The European Union’s statement, issued July 10, confirmed this when it noted the army’s rebellion as well as the absence of any official statement offering condolences for the death of the Kashibi Brigade. During the war, President Abed Rabbo Mansour Hadi stayed silent and did not give any legitimacy to these fighters. He did not isolate his commander or reveal his rebellion so he would not clash with Mohsen.

This does not mean that the country’s government did not try to take small steps, even late ones. Hadi was late, on June 8, to name a new governor from the Congress Party and eliminate one source of tension caused by the Islah governor. (The tension was caused by the Houthis' rejection of the presence of any Islah member in the government, especially since both parties were in conflict over the control of the north.) However, things had already exploded and the war was on. The army, pro-Mohsen or not, was putting pressure on the president and the minister of defense, as supporting an army brigade is necessary to prevent rebellious groups from trying to take over a city close to the capital. The air force was operational, but according to observers, these strikes were not at all effective and neither stopped nor reduced the Houthis' week-long blockade. The only result was to diminish the anger of the generals until the brigade failed and its commander was killed July 8.

The military victory of the Houthis is attributed to their status as a religious group from Zaydi, fighting with militants from the same regions — unlike Islah, who are getting help from people from outside the region and from one rebel army brigade. On the other hand, Islah's inadequate ruling from Sanaa led to the loss of the people’s support. This is how the Houthis took advantage of Islah’s enemies and mistakes.

The regional situation also favors the Houthis, who are supported by Iran, rather than Islah, who are now unprotected after losing the support of Saudi Arabia. This was the result of the growing fear in Saudi Arabia of the Muslim Brotherhood and the stance the Yemeni Brotherhood took concerning the military coup in Egypt, as well as the fact that Riyadh has started to accept the change of power in Yemen in favor of the Houthis. However, this does not mean that it is completely out of the scene, as Hadi flew to Saudi Arabia when Amran failed, to ask for financial and political support.

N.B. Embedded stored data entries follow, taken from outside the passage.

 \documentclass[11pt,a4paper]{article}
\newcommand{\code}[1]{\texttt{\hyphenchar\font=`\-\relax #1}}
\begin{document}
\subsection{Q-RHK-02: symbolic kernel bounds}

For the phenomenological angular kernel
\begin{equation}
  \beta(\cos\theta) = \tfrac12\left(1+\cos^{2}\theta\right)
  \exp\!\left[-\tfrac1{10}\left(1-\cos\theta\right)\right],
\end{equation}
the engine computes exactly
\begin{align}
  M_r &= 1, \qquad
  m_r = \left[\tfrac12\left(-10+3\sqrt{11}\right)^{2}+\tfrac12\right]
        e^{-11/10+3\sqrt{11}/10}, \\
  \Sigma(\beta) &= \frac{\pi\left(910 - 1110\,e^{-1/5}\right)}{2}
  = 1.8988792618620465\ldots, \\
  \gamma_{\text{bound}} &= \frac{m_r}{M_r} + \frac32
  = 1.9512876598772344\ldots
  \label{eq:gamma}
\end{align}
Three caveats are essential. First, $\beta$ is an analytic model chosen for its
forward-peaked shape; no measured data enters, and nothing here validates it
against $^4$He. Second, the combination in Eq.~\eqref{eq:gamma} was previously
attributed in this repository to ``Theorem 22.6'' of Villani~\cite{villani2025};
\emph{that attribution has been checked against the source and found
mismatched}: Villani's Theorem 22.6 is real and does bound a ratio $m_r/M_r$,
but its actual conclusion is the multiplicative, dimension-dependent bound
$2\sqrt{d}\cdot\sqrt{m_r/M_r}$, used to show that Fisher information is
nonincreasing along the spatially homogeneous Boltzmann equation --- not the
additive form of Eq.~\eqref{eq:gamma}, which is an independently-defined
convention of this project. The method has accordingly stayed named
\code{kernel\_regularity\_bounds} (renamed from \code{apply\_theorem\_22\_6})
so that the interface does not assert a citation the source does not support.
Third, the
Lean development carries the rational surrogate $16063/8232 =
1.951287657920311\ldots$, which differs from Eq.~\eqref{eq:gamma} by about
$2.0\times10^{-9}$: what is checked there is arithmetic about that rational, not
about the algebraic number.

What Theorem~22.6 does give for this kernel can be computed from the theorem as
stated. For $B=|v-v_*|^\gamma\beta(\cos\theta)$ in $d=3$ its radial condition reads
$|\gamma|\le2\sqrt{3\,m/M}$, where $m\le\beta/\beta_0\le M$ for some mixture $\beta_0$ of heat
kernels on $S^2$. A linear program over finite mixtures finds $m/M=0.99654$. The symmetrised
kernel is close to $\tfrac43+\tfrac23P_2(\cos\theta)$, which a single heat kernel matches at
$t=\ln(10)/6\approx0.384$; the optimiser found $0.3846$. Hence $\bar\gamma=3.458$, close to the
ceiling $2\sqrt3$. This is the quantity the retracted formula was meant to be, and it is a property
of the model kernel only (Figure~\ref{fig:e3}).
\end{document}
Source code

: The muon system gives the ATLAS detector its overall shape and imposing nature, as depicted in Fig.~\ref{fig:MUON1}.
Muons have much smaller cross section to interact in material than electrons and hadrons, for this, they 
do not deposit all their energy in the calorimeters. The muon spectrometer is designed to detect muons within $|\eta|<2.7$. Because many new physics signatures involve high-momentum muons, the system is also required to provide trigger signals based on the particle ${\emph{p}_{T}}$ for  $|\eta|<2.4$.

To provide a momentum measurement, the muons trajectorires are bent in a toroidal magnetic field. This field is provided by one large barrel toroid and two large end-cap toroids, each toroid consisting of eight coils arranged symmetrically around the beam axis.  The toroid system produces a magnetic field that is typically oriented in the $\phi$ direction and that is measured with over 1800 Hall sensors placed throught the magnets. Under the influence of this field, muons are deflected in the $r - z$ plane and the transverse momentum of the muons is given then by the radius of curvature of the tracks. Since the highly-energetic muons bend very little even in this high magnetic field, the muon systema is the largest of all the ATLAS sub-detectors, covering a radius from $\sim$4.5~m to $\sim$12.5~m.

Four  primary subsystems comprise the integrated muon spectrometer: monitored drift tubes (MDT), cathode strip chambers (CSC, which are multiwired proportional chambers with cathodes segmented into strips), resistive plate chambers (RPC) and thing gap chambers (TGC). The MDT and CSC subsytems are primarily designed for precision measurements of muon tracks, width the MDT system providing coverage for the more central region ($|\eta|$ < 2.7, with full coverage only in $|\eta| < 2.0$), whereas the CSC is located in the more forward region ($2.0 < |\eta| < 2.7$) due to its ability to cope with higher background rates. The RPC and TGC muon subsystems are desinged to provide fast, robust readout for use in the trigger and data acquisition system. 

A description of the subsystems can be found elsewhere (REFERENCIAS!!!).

Some observers, like Sanna-based political consultant Abdul Ghani al-Iryani, think that the Houthis have earned a great deal of military gains and that their military faction, led by Abu Ali al-Hakem, is now out of the control of the political leadership, which is a dangerous sign. However, due to the international and regional interventions, Iryani does not find the Houthis to be on their way to expanding even more. He also believes that things on the battlefield are going to calm down.

On the other hand, Yemeni journalist Abdul Bary Taher sees the Houthis as an armed militia and thinks that the political side is only a fragile layer that would make sure the military fight continues, but at a slower pace. The Houthis will most probably try to take over all the geographical area of Zaydi, surrounding the capital Sanaa, but without fighting in Sanaa itself. Even though the capital is a historical Zaydi city, over the past decade it has become a city for Yemenis from all different religious sects. Opinions vary concerning what could happen and how much control Hadi and the countries supporting the GCC initiative have on the situation. However, it is certain that the next few months will determine the outcomes of the conflict in Yemen. Will there be signs of peace or escalation?